Il s'ensuit que, en termes d'augmentation des livraisons annuelles, le marché semble déjà arrivé à maturité.
(55) Même pour une société exerçant son activité dans un secteur connexe mais qui ne serait pas encore présente sur le marché des avions de transport régional - en pratique, il ne pourrait sans doute s'agir que de constructeurs de gros avions à réaction -, le développement d'un nouvel avion de transport régional à partir de zéro coûterait extrêmement cher. Selon l'étude présentée par les parties, l'entrée sur le marché des avions de transport régional impose au départ des coûts irrécupérables élevés et de longs délais pour concevoir l'appareil, le tester et obtenir les autorisations nécessaires pour pouvoir le vendre. Ces éléments sont importants pour plusieurs raisons. Le point essentiel est que, compte tenu du niveau élevé des coûts fixes et des coûts irrécupérables à l'entrée dans le secteur, les marchés ne seront viables que pour un petit nombre de constructeurs. De plus, une fois qu'un constructeur est engagé dans la conception et la production d'un avion, toute adaptation de cette conception et de cette production à des changements imprévus de la demande coûte extrêmement cher et demande beaucoup de temps. Parmi les éléments critiques de la conception d'un avion, on peut citer sa taille, son poids, les spécifications des moteurs et le poids utile correspondant, sa consommation et son autonomie. L'importance des coûts de développement initiaux irrécupérables représente un risque considérable lié à un engagement financier pour un avion déterminé. Si le constructeur se trompe dans la conception de l'appareil, ces frais initiaux ne peuvent pas être recouvrés.

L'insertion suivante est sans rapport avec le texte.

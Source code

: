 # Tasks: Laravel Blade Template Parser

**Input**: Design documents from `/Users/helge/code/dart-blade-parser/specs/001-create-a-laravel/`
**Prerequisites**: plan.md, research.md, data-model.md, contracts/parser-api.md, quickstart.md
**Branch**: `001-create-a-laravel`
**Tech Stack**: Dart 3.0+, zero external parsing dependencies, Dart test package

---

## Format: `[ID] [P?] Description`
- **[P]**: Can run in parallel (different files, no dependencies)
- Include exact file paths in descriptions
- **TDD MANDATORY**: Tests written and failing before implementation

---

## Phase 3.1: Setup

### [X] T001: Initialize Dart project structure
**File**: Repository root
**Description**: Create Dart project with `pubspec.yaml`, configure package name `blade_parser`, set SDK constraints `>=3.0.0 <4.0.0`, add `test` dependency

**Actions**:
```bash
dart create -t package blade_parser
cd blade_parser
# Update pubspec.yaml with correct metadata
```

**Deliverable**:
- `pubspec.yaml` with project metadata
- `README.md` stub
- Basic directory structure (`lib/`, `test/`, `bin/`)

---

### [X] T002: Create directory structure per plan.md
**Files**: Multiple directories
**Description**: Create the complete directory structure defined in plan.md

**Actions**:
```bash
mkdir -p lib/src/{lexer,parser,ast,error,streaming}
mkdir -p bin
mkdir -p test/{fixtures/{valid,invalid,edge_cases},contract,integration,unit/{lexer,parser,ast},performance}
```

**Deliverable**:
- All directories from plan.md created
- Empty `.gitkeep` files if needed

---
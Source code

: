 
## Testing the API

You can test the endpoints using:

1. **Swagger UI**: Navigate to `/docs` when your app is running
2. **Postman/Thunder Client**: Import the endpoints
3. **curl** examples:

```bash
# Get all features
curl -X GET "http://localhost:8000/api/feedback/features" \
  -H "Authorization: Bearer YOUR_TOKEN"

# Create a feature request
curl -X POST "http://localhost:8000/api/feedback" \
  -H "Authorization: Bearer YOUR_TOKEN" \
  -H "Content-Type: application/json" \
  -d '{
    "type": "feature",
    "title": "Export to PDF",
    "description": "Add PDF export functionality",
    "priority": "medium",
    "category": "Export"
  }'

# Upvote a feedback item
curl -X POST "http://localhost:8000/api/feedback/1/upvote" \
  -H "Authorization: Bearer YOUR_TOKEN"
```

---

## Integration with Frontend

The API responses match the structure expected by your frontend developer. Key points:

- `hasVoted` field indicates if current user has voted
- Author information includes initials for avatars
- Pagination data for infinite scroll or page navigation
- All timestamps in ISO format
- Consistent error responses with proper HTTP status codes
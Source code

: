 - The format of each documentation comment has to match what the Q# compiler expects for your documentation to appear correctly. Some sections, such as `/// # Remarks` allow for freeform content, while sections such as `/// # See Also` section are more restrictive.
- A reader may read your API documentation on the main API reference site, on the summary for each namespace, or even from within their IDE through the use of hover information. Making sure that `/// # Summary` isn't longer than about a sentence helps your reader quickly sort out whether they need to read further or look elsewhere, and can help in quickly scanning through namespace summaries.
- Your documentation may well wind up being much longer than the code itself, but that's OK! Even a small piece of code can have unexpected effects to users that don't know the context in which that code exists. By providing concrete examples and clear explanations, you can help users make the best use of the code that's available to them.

En termes de temps, selon l'étude, il faut approximativement deux à trois années d'étude du marché pour déterminer quel est l'avion qui répond aux besoins prévus du marché. Cela implique qu'il faut prévoir les évolutions technologiques dans le domaine de l'aéronautique ainsi que l'évolution future du marché. Entre le stade de la recherche et du développement et celui de la production et de la livraison de l'avion, il faut sans doute encore compter quatre années supplémentaires. On arrive ainsi à un total de six à sept années, sans tenir compte du temps éventuellement nécessaire pour construire ou acquérir les usines dans lesquelles l'appareil sera construit.
La conclusion de l'étude est qu'il est certain que, lorsqu'un constructeur a mis un avion sur le marché avec succès, l'existence de coûts fixes élevés à l'entrée sur ce marché dissuade dans une large mesure les autres constructeurs d'y entrer.
(56) Il résulte de ce qui précède qu'un nouveau concurrent qui entre sur le marché, serait confronté à un risque élevé. De plus, compte tenu du temps nécessaire pour développer un nouvel avion et de l'évolution prévisible du marché décrite plus haut, un nouveau constructeur peut arriver trop tard sur le marché pour profiter de la période prévue de demande relativement forte. Au stade actuel, toute nouvelle entrée sur le marché ne pourrait se produire que lorsque celui-ci aura baissé par rapport à son niveau actuel et se sera stabilisé. Par conséquent, on peut douter qu'un nouvel entrant puisse vendre suffisamment pour atteindre le seuil de rentabilité, étant donné que même les concurrents actuels ne l'ont pas encore atteint dans leurs cycles de production.
(57) Pour ces raisons, la Commission considère qu'il ne serait pas économiquement rationnel d'entrer maintenant sur le marché des avions de transport régional. Les parties admettent ce point de vue. Elles estiment toutefois que certains nouveaux pays industrialisés seraient néanmoins disposés à soutenir le développement d'une industrie aéronautique locale qui construirait des avions de transport régional. Même si, à terme, une telle industrie était créée de la manière indiquée par les parties, il est peu probable qu'elle puisse s'imposer sur les marchés internationaux. De toute façon, une possibilité aussi incertaine ne permettrait en aucun cas de conclure que la position dominante d'ATR de Havilland n'est que temporaire.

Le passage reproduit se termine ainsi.